When Kim Newman recommends something I usually sit up and listen. The avuncular film critic and horror fan has recently released his Guide to the Flipside of British Cinema, a 40 minute documentary that accompanies the BFI’s series of obscure British movies now available on DVD. The films date from the 1960s and as a dedicated fan of forgotten cinema I have to confess that I’ve only ever seen two of them. Richard Lester’s The Bed Sitting Room (1969) is easily the best known of the collection, and even though I’ve never been a big fan of the film, Newman promises a fully restored print. Also there’s Privilege (1967), Peter Watkins study of pop stardom which followed his controversial television works Culloden and The War Game.
But it’s the films that have so far escaped my attention that interest me the most:
- Man of Violence (1968), a result of Pete Walker’s brief flirtation with the crime genre.
- All the Right Noises (1968), starring Tom Bell and Olivia Hussey.
- Herostratus (1967), which looks like the most pretentious art film ever conceived. Mr Newman, however, assures us that it is well worth watching. And this is a must as far as I’m concerned as it features an early film appearance by Helen Mirren.
- Primitive London (1965), a shocking doumentary on the seedier side of the capital.
Newman’s DVD is nothing more than a taster for these films, so expect nothing more sophisticated than a series of clips and shots of him discussing them. Oddly, he doesn’t mention all of the films available in the Flipside series, missing out Guy Hamilton’s The Party’s Over featuring a young Oliver Reed. It’s on the top of my must-see list. Expect a review shortly.
Kim Newman’s Guide to the Flipside of British Cinema also features three short films.

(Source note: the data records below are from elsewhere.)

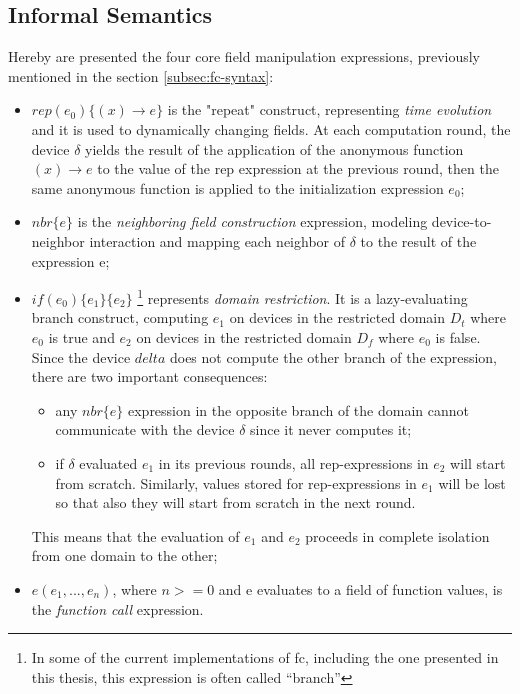 \subsection{Informal Semantics}
\label{subsec:fc-semantics}
Hereby are presented the four core field manipulation expressions, previously mentioned in the section \ref{subsec:fc-syntax}:

\begin{itemize}
    \item $rep(e_0)\{(x) \rightarrow e\}$ is the "repeat" construct, representing \textit{time evolution} and it is used to dynamically changing fields. At each computation round,
          the device $\delta$ yields the result of the application of the anonymous function $(x) \rightarrow e$ to the value of the rep expression at the previous round, then the same anonymous function is
          applied to the initialization expression $e_0$;
    \item $nbr\{e\}$ is the \textit{neighboring field construction} expression, modeling device-to-neighbor interaction and mapping each neighbor of $\delta$ to the result of the expression e;
    \item $if(e_0)\{e_1\}\{e_2\}$ \footnote[01]{In some of the current implementations of \ac{fc}, including the one presented in this thesis, this expression is often called ``branch''}
          represents \textit{domain restriction}. It is a lazy-evaluating branch construct, computing $e_1$ on devices in the restricted domain $D_t$ where $e_0$ is true and $e_2$ on devices in the restricted domain $D_f$ where $e_0$ is false.
          Since the device $delta$ does not compute the other branch of the expression, there are two important consequences:
          \begin{itemize}
              \item any $nbr\{e\}$ expression in the opposite branch of the domain cannot communicate with the device $\delta$ since it never computes it;
              \item if $\delta$ evaluated $e_1$ in its previous rounds, all rep-expressions in $e_2$ will start from scratch.
                    Similarly, values stored for rep-expressions in $e_1$ will be lost so that also they will start from scratch in the next round.
          \end{itemize}
          This means that the evaluation of $e_1$ and $e_2$ proceeds in complete isolation from one domain to the other;
    \item $e(e_1, ..., e_n)$, where $n>=0$ and e evaluates to a field of function values, is the \textit{function call} expression.
\end{itemize}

The Spy’s Wife, made in 1972, is a very odd film starring Tom Bell and Dorothy Tutin and directed by Gerry O’Hara. Perfect for spotting London locations but only just manages to stay its 28 minutes welcome. Tomorrow Night in London is a very short piece from the late 60s showcasing the happening scene of the time. It’s the sort of thing repeated on Channel 4 afternoon viewing until about 1990. Carousella is a black and white documentary about strip artists, which brings to mind elderly gentlemen in long raincoats at the Scala Cinema. However it is rather fascinating, and is well worth investigating – the mood reminding of Ken Loach’s Poor Cow.